09 Oct The Guilty Hyena
Many would argue that there’s no worse feeling than guilt. When it gets to you, it feels like a hyena is munching away at your heart with the intention of leaving behind only your despicable carcass.
Guilt makes you feel an uncontrollable need to ‘cleanse’ yourself and unless you get rid of it quickly not only will the hyena keep gnawing at you, but it will eventually bring in the rest of her pack for a final nibble on your genitals. What’s funny is that, though you feel this way, the chances are that whatever it is that you’ve done has been forgotten by everyone, except yourself.
This horrible feeling is what leads many a cheating man (and sometimes women) to ‘come clean,’ despite the fact that, the truth won’t really do their partners’ or spouses any good. Though disguised as such, these types of guilty confessions are not the result of some high moral principles, nor are they a product of sincere and genuine regret. What generally motivates cheaters to confess is the desperate selfish need to get rid of the hyena which is making its way up their scrotum.
Guilt however, can be quite the hero at times. When it comes in normal doses, it is a good thing. Guilt, or rather fear of it, is what keeps us on the straight and narrow, it is what keeps us away from realizing our distasteful fantasies, and more importantly it is what keeps us away from that third chocolate bar, that fourth glass of wine and that seventeenth cigarette.
But some people let the hyena eat away at their souls without control. The torturous gnawing is there all the time and for no particular reason whatsoever, just perpetual omnipresent grinding and chewing. It cripples their self esteem, and burdens their life with complimentary trips to a virtual land of fault and culpability.
A recent study from Spain’s University of Basque Country, has unsurprisingly revealed that the most guilt-ridden people on earth are those of the gentler sex. Women feel guilty about things like forgetting a friend’s birthday, about not breastfeeding their two year olds, or snapping at a relative. Women are incessantly brooding over an indiscretion of some sort like buying yet another pair shoes, or throwing away last night’s leftovers. You name it, and women are feeling guilty about it!
According to Mary Ann Bauman MD – director of Women’s Health for INTEGRIS, a nonprofit health system in Oklahoma – the reason for all this female guilt is because women build their self-esteem and their self-worth through relationships. This means that for women, it is of utmost importance that no one thinks that they are being selfish in any way. But since it is humanly impossible to always act selfless and altruistic, aiming to do so, or even to appear so, results in women overextending themselves and feeling continually inadequate. Let’s face it, not even the likes of Mother Theresa are capable of always being good and philanthropic, let alone, normal earthly women like us.

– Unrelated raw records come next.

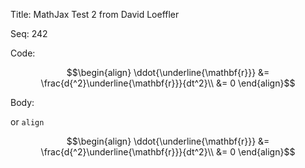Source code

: Title:  MathJax Test 2 from David Loeffler

Seq:    242

Code: 

$$\begin{align}
\ddot{\underline{\mathbf{r}}} &= \frac{d{^2}\underline{\mathbf{r}}}{dt^2}\\
	&= 0
\end{align}$$

Body: 

or `align`

$$\begin{align}
\ddot{\underline{\mathbf{r}}} &= \frac{d{^2}\underline{\mathbf{r}}}{dt^2}\\
	&= 0
\end{align}$$
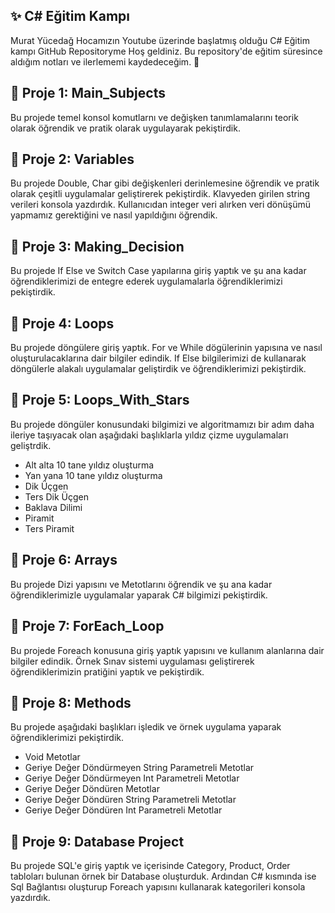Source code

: ## :sparkles: C# Eğitim Kampı
Murat Yücedağ Hocamızın Youtube üzerinde başlatmış olduğu C# Eğitim kampı GitHub Repositoryme Hoş geldiniz. Bu repository'de eğitim süresince aldığım notları ve ilerlememi kaydedeceğim. :muscle:

## :star2: Proje 1: Main_Subjects
Bu projede temel konsol komutlarnı ve değişken tanımlamalarını teorik olarak öğrendik ve pratik olarak uygulayarak pekiştirdik.

## :star2: Proje 2: Variables
Bu projede Double, Char gibi değişkenleri derinlemesine öğrendik ve pratik olarak çeşitli uygulamalar geliştirerek pekiştirdik. Klavyeden girilen string verileri konsola yazdırdık. Kullanıcıdan integer veri alırken veri dönüşümü yapmamız gerektiğini ve nasıl yapıldığını öğrendik.

## :star2: Proje 3: Making_Decision
Bu projede If Else ve Switch Case yapılarına giriş yaptık ve şu ana kadar öğrendiklerimizi de entegre ederek uygulamalarla öğrendiklerimizi pekiştirdik.

## :star2: Proje 4: Loops
Bu projede döngülere giriş yaptık. For ve While dögülerinin yapısına ve nasıl oluşturulacaklarına dair bilgiler edindik. If Else bilgilerimizi de kullanarak döngülerle alakalı uygulamalar geliştirdik ve öğrendiklerimizi pekiştirdik.

## :star2: Proje 5: Loops_With_Stars
Bu projede döngüler konusundaki bilgimizi ve algoritmamızı bir adım daha ileriye taşıyacak olan aşağıdaki başlıklarla yıldız çizme uygulamaları geliştrdik.
- Alt alta 10 tane yıldız oluşturma
- Yan yana 10 tane yıldız oluşturma
- Dik Üçgen
- Ters Dik Üçgen
- Baklava Dilimi
- Piramit
- Ters Piramit

## :star2: Proje 6: Arrays
Bu projede Dizi yapısını ve Metotlarını öğrendik ve şu ana kadar öğrendiklerimizle uygulamalar yaparak C# bilgimizi pekiştirdik.

## :star2: Proje 7: ForEach_Loop
Bu projede Foreach konusuna giriş yaptık yapısını ve kullanım alanlarına dair bilgiler edindik. Örnek Sınav sistemi uygulaması geliştirerek öğrendiklerimizin pratiğini yaptık ve pekiştirdik.

## :star2: Proje 8: Methods
Bu projede aşağıdaki başlıkları işledik ve örnek uygulama yaparak öğrendiklerimizi pekiştirdik.
- Void Metotlar
- Geriye Değer Döndürmeyen String Parametreli Metotlar
- Geriye Değer Döndürmeyen Int Parametreli Metotlar
- Geriye Değer Döndüren Metotlar
- Geriye Değer Döndüren String Parametreli Metotlar
- Geriye Değer Döndüren Int Parametreli Metotlar

## :star2: Proje 9: Database Project
Bu projede SQL'e giriş yaptık ve içerisinde Category, Product, Order tabloları bulunan örnek bir Database oluşturduk. Ardından C# kısmında ise Sql Bağlantısı oluşturup Foreach yapısını kullanarak kategorileri konsola yazdırdık.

Men, it seems, have it different. According to Bauman, they build their self-image and self-esteem through their accomplishments and not through their relationships with other people. This does not mean that they don’t feel guilty, but to a much lesser degree than women, and for very different reasons. . According to this same study men tend to feel guilty for not managing to achieve their parents’ expectations, and those men who are predisposed at trying to please their parents even as adults are especially plagued with feelings of guilt.
The fact remains that on the whole, men feel significantly less guilt than women and this probably explains why so many of them refuse to admit their guilt and wrong doings despite endless evidence stacked up against them.
My personal addition to this theory is that successful and highly accomplished men are even more likely not to feel guilty about their wrong doings, because deep down they feel that because of their achievements, they are exempt from the rules that govern everybody else. In simpler words, they genuinely feel entitled to it – start with Bill Clinton and finish off with OJ Simpson, Tiger Woods and the boy next door who just made it to the National Football Team –
Out of the 300 men and women that were studied, it resulted that men felt most guilty about things that affected them and them alone, like over indulging, over eating or drinking too much. Although women felt guilty about these things as well, men were less likely to brood over things like not making enough time for family or a sick friend.
The findings, which were also published in the Spanish Journal of Psychology imply that, feelings of guilt in men and women work in chronological reverse order. Whilst women develop feelings of guilt relatively early in life, it takes men almost half a century (40s -50s) until their interpersonal sensitivity levels reach those of women, and by the time men start to figure out the whole sensitivity thing, women start to develop high levels of ‘anxious-aggressive’ guilt. Unlike empathetic guilt which makes us feel sorrow for a person that we think we might have wronged, ‘anxious-aggressive’ guilt is like a time bomb waiting to explode in the face of an unarmed stranger.
So whilst men dabble and fumble with empathy, sympathy, and sensitivity until half way through their lives, women spend the same amount of time pulling their guilt inward and blaming themselves. The findings suggest that the solution to all this is early socialization. We need to stop teaching boys that it’s normal or even expected of them to be insensitive and aggressive, and that girls need not always be sweet and agreeable. This will make it more likely for men and women to end up on the same page before retirement age.
Clearly this is much easier said than done, and driving hyena’s into extinction is probably more likely to happen than short circuiting the way men and women develop over the years.